Document images with source code:
*-*-*

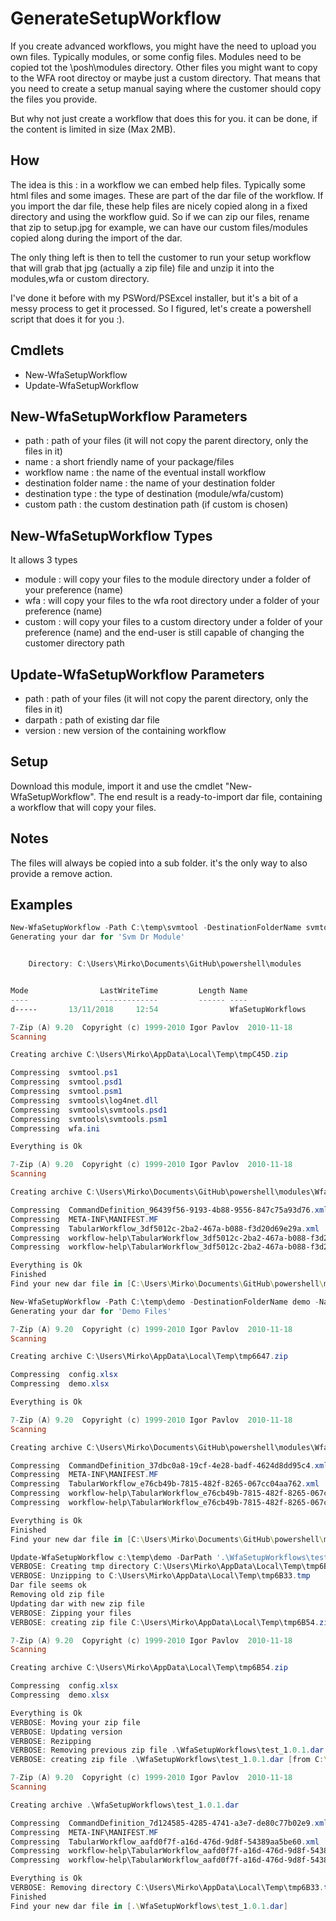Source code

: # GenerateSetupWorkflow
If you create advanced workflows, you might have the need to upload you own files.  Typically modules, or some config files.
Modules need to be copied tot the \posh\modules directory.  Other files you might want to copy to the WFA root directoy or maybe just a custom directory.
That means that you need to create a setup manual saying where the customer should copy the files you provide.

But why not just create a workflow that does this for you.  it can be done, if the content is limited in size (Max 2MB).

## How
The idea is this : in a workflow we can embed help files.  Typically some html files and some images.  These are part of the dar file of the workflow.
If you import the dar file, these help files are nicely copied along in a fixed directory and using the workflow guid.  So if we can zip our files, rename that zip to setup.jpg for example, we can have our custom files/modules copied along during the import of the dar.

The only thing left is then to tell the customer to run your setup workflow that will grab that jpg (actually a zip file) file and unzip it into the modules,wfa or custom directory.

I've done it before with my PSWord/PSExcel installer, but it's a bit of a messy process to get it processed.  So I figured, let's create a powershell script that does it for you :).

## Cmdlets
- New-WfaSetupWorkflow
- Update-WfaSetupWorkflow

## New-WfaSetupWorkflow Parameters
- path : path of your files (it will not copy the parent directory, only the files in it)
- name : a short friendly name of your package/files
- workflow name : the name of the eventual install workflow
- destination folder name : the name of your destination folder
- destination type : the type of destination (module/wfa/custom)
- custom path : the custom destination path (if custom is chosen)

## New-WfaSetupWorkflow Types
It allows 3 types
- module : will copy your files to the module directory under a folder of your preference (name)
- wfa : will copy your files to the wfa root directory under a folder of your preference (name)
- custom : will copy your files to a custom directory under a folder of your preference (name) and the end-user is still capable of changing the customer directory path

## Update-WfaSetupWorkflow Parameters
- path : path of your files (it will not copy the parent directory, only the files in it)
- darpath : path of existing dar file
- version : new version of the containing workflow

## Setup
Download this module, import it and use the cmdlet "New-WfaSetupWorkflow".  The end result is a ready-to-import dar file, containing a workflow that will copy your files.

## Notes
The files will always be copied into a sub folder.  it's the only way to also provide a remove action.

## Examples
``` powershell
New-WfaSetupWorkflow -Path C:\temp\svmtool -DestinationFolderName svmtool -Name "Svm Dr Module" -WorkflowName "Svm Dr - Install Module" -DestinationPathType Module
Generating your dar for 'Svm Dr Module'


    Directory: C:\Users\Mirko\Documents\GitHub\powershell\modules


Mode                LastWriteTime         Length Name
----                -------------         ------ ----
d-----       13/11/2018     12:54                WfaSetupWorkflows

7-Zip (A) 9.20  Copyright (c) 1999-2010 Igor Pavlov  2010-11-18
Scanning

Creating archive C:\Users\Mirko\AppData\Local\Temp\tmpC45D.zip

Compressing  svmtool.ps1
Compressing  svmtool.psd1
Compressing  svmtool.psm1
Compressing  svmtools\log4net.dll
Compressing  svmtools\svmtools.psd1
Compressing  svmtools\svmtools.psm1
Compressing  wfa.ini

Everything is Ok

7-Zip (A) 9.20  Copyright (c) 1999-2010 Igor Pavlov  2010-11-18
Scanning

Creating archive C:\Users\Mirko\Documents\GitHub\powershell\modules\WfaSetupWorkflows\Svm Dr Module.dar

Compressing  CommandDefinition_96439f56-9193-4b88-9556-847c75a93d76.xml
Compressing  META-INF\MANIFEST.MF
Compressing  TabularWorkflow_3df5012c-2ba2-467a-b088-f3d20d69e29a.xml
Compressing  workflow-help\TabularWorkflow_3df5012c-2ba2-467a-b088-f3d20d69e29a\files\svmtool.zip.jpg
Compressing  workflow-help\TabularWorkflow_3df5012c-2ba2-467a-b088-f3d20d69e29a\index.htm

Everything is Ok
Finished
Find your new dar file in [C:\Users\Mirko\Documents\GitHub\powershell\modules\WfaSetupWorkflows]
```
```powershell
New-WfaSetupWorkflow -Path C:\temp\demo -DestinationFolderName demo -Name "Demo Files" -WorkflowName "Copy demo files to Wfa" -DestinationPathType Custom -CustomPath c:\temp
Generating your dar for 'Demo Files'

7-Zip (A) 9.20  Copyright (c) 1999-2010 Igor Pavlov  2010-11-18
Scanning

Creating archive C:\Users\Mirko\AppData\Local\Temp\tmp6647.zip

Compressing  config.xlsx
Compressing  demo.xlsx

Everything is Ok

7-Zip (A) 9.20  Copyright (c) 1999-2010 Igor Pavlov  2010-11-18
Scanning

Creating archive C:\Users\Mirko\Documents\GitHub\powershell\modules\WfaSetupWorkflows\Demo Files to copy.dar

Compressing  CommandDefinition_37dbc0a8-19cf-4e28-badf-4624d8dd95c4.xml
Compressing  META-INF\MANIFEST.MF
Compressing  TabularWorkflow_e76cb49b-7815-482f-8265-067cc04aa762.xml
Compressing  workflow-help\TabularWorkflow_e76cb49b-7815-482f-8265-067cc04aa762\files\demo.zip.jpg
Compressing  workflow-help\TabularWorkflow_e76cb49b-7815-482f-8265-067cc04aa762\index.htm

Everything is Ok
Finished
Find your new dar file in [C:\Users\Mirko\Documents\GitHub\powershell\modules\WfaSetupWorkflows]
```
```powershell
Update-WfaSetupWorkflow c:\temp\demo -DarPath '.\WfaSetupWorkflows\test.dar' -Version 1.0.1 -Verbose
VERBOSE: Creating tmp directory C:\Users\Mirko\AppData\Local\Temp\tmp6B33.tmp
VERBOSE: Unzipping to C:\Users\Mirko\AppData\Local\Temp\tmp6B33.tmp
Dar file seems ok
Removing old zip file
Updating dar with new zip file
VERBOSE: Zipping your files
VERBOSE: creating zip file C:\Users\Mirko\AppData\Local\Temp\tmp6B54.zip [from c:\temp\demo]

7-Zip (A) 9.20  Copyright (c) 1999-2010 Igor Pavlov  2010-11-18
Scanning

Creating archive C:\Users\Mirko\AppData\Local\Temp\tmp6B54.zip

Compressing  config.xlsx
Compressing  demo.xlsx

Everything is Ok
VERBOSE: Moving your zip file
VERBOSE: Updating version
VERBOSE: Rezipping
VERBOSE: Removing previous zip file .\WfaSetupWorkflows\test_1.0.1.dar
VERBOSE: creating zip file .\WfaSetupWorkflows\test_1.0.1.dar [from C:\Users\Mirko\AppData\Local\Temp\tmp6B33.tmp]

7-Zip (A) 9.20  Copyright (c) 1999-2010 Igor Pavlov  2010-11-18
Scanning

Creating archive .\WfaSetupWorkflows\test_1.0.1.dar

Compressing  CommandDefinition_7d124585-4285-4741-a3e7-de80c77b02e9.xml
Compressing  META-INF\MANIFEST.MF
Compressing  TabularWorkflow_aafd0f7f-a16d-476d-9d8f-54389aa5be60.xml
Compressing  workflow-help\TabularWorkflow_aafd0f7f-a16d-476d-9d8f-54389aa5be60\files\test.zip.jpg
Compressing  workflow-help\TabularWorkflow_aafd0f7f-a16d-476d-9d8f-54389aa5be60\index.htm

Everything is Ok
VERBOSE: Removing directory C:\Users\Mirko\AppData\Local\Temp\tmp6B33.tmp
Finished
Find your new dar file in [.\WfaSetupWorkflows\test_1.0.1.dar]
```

*-*-*

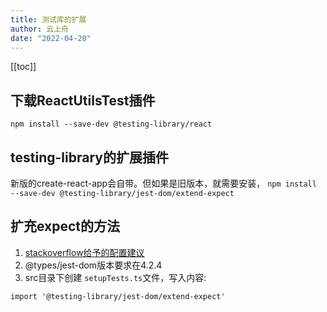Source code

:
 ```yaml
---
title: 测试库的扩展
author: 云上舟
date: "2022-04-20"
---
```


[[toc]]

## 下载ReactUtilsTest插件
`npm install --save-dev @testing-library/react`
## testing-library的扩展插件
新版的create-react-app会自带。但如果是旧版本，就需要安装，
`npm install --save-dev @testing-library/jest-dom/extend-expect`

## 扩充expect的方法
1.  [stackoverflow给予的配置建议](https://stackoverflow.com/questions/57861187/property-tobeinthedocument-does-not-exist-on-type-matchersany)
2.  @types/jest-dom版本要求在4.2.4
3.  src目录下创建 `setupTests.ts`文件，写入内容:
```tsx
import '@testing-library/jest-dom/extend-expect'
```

*-*-*

§ Work required:
What lines of the data include the word "Updating"? Copy each of them.

§ Output of the task:
Updating dar with new zip file
VERBOSE: Updating version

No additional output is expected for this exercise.